Your relationship with your sister is one that should be given great care as you will need each other in the tough times ahead as your mother’s health deteriorates. Is it possible for you to offer some respite care and you care for your mother for a few days while your sister stays in your home?
After this, your sister may have some clarity and energy to discuss a care plan going forward as the alternative option is that any decisions will be made during a crisis. Your brother is also a participant and his role in managing your mother’s nightly incontinence is not mentioned. Perhaps if your mother knew that he would be involved in her nightly care, she might be open to alternatives? In any case, he is a central part to the whole family role in caring for your mum.
In order to get a team approach, where no one feels unduly burdened in the caring role, there are some steps that might be taken. The HSE and Age Action Ireland have very good information and advice available for care of the elderly and there is a lot of expertise that can be leant into.
The difficulty for any family is that assumptions may exist that can underlie any communication and this is the first thing that needs to be tackled. For example, you may think that your brother is unwilling to do night-time support, or that your mother is unable/unwilling to change, and these ideas might then block conversations or prevent some options being discussed.
To create the best circumstances in which a useful discussion can take place you might first look to your own attitudes of helplessness and frustration, as this plays a part in the responses you get from your sister and your mum.
Choose an attitude of openness and compassion (for everyone, yourself included) and try not to solve everything in one go. Your mum is just out of hospital, so this is a good time to approach future issues as everyone is now aware that crisis and interventions are on the cards.

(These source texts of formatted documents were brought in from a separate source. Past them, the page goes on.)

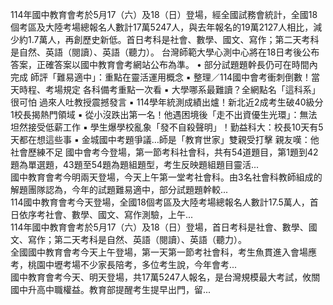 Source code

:
114年國中教育會考於5月17（六）及18（日）登場，經全國試務會統計，全國18個考區及大陸考場總報名人數計17萬5247人，與去年報名的19萬2127人相比，減少約1.7萬人，再創歷史新低。首日考科是社會、數學、國文、寫作；第二天考科是自然、英語（閱讀）、英語（聽力）。
台灣師範大學心測中心將在18日考後公布答案，正確答案以國中教育會考網站公布為準。
• 部分試題題幹長仍可在時間內完成 師評「難易適中」：重點在靈活運用概念 
 ▪ 整理／114國中會考衝刺倒數！當天時程、考場規定 各科備考重點一次看
 ▪ 大學哪系最難讀？全網點名「這科系」很可怕 過來人吐教授震撼發言
 ▪ 114學年統測成績出爐！新北近2成考生破40級分 1校長揭熱門領域
 ▪ 從小沒跌出第一名！他遇困境後「走不出資優生光環」：無法坦然接受低薪工作
 ▪ 學生爆學校亂象「發不自殺聲明」！勤益科大：校長10天有5天都在想這些事
 ▪ 金城國中考題爭議…師是「教育世家」雙親受打擊 親友嘆：他社會歷練不足
                    國中會考今登場，第一節考科社會科，共有54道題目，第1題到42題為單選題，43題至54題為題組題型，考生反映題組題目靈活...                  
                    國中教育會考今明兩天登場，今天上午第一堂考社會科。由3名社會科教師組成的解題團隊認為，今年的試題難易適中，部分試題題幹較...                  
                    114國中教育會考今天登場，全國18個考區及大陸考場總報名人數計17.5萬人，首日依序考社會、數學、國文、寫作測驗，上午...                  
                    114年國中教育會考於5月17（六）及18（日）登場，首日考科是社會、數學、國文、寫作；第二天考科是自然、英語（閱讀）、英語（聽力）。                  
                    全國國中教育會考今天上午登場，第一天第一節考社會科，考生魚貫進入會場應考，桃園中壢考場不少家長陪考，多位考生說，今年會考...                  
                    國中教育會考今天、明天登場，共17萬5247人報名，是台灣規模最大考試，攸關國中升高中職權益。教育部提醒考生提早出門，留...                   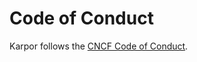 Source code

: # Code of Conduct

Karpor follows the [CNCF Code of Conduct](https://github.com/cncf/foundation/blob/master/code-of-conduct.md).
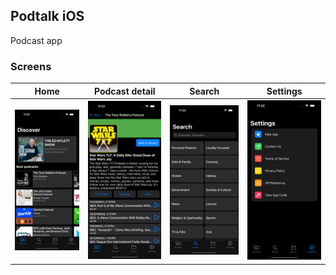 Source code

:## Podtalk iOS
Podcast app

### Screens

| Home | Podcast detail | Search | Settings |
|---------|-------------|--------|----------|
|![](screens/discover.png)|![](screens/podcast-detail.png)|![](screens/search.png)|![](screens/settings.png)| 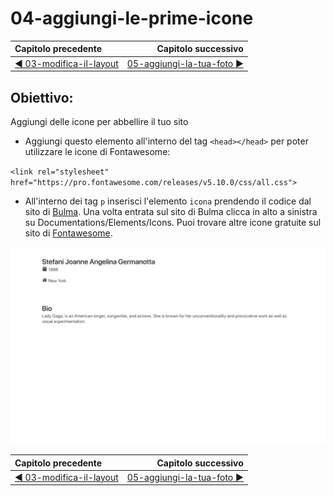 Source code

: # 04-aggiungi-le-prime-icone

| Capitolo precedente                                  | Capitolo successivo                                      |
| :--------------------------------------------------- | -------------------------------------------------------: |
| [◀︎ 03-modifica-il-layout](../03-modifica-il-layout) | [05-aggiungi-la-tua-foto ▶︎](../05-aggiungi-la-tua-foto) |

## Obiettivo:
Aggiungi delle icone per abbellire il tuo sito

- Aggiungi questo elemento all'interno del tag `<head></head>` per poter utilizzare le icone di Fontawesome:

`<link rel="stylesheet" href="https://pro.fontawesome.com/releases/v5.10.0/css/all.css">`

- All'interno dei tag `p` inserisci l'elemento `icona` prendendo il codice dal sito di [Bulma](https://bulma.io/documentation/).
Una volta entrata sul sito di Bulma clicca in alto a sinistra su Documentations/Elements/Icons. 
Puoi trovare altre icone gratuite sul sito di [Fontawesome](https://fontawesome.com/icons?d=gallery&m=free).

<kbd>![04-image](../assets/Lessons/04-image.png)</kbd>

| Capitolo precedente                                   | Capitolo successivo                                      |
| :---------------------------------------------------- | -------------------------------------------------------: |
| [◀︎ 03-modifica-il-layout](../03-modifica-il-laytout) | [05-aggiungi-la-tua-foto ▶︎](../05-aggiungi-la-tua-foto) |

[ ‘I care for my elderly parents, but my efforts are taken for granted. I think I might be going mad’Opens in new window ]
Could you ask everyone how they are and ask questions to open the discussion up to include their concerns for the future and what they think you all need to discuss as a family? Asking questions leads people to their own realisations. The others may have ideas of how to proceed that are similar to yours or they could suggest some things that you have not yet thought of.
The reason you are upset, and your sister is suffering, is ultimately because of your love for each other, and this is a great starting point as you all look at how best to take care of your mum and each other going forward. This is a wonderful legacy that your mum has created.
Acceptance and letting go plays a role throughout life and all of you have your own work to do on this. You need to let go of your solutions, seek out expertise and open the conversation up to include all of you, so that together you can meet the needs that are arising.
This will be an ongoing, changing situation so try not to hang on to fixed solutions but create flexibility and openness to what lies ahead.